Gary Younge is an award-winning author, broadcaster and columnist for The Guardian, based in London. He also writes a monthly column, Beneath the Radar, for the Nation magazine and is the Alfred Knobler Fellow for The Nation Institute. He has written five books, including Another Day in the Death of America, A Chronicle of Ten Short Lives and The Speech, The Story Behind Martin Luther King’s Dream.

Born in Hertfordshire to Barbadian parents, he grew up in Stevenage and attended Heriot Watt University in Edinburgh where he studied French and Russian. He started working at The Guardian in 1993 and, after several years of reporting from all over Europe, Africa, the US and the Caribbean he was appointed The Guardian’s US correspondent in 2003 and returned to London in 2015 when he became editor-at-large.

He has enjoyed several prizes for his journalism. In 2018 he won (Broadsheet) Feature Writer of the year at the Society of Editors Press Awards and Feature of the Year from the Amnesty Media Awards. In 2017 he received the James Aaronson Career Achievement Award from Hunter College, City University of New York. In 2016 he won the Sanford St. Martin Trust Radio Award Winner for excellence in religious reporting. In 2015 he was awarded David Nyhan Prize for political journalism from Harvard’s Shorenstein Center. “It’s the powerless on whose behalf he writes,” said the Center’s director. In 2009 he won the James Cameron award for the “combined moral vision and professional integrity” of his coverage of the Obama campaign. From 2001 to 2003 he won Best Newspaper Journalist in Britain’s Ethnic Minority Media Awards three years in a row.
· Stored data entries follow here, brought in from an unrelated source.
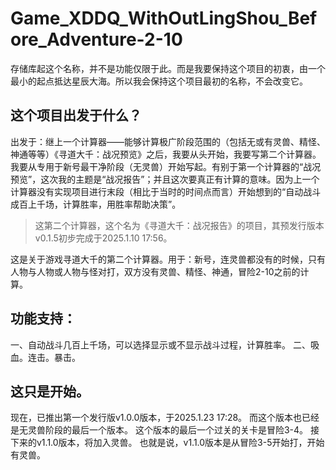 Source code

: # Game_XDDQ_WithOutLingShou_Before_Adventure-2-10

存储库起这个名称，并不是功能仅限于此。而是我要保持这个项目的初衷，由一个最小的起点抵达星辰大海。所以我会保持这个项目最初的名称，不会改变它。

## 这个项目出发于什么？

出发于：继上一个计算器——能够计算极广阶段范围的（包括无或有灵兽、精怪、神通等等）《寻道大千：战况预览》之后，我要从头开始，我要写第二个计算器。我要从专用于新号最干净阶段（无灵兽）开始写起。有别于第一个计算器的“战况预览”，这次我的主题是“战况报告”；并且这次要真正有计算的意味。因为上一个计算器没有实现项目进行末段（相比于当时的时间点而言）开始想到的“自动战斗成百上千场，计算胜率，用胜率帮助决策”。

> 这第二个计算器，这个名为《寻道大千：战况报告》的项目，其预发行版本v0.1.5初步完成于2025.1.10 17:56。

这是关于游戏寻道大千的第二个计算器。用于：新号，连灵兽都没有的时候，只有人物与人物或人物与怪对打，双方没有灵兽、精怪、神通，冒险2-10之前的计算。

## 功能支持：
一、自动战斗几百上千场，可以选择显示或不显示战斗过程，计算胜率。
二、吸血。连击。暴击。

## 这只是开始。

现在，已推出第一个发行版v1.0.0版本，于2025.1.23 17:28。
而这个版本也已经是无灵兽阶段的最后一个版本。
这个版本的最后一个过关的关卡是冒险3-4。
接下来的v1.1.0版本，将加入灵兽。
也就是说，v1.1.0版本是从冒险3-5开始打，开始有灵兽。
His books have also received considerable acclaim. In 2017 Another Day in the Death of America won the J. Anthony Lukas Book Prize from Columbia Journalism School and Nieman Foundation. In the US the book was shortlisted for the Helen Berenstein Book Award for Excellence in Journalism from New York Public Library and a Hurston/Wright Legacy Award as well as longlisted for the Andrew Carnegie Medal for Excellence in Non Fiction from the American Library Association. In Britain it was shortlisted for The Jhalak prize, The Orwell Prize, The CWA Gold Dagger for Non-Fiction and The Bread and Roses Award. He has received several honorary degrees from universities in England, Scotland and Wales.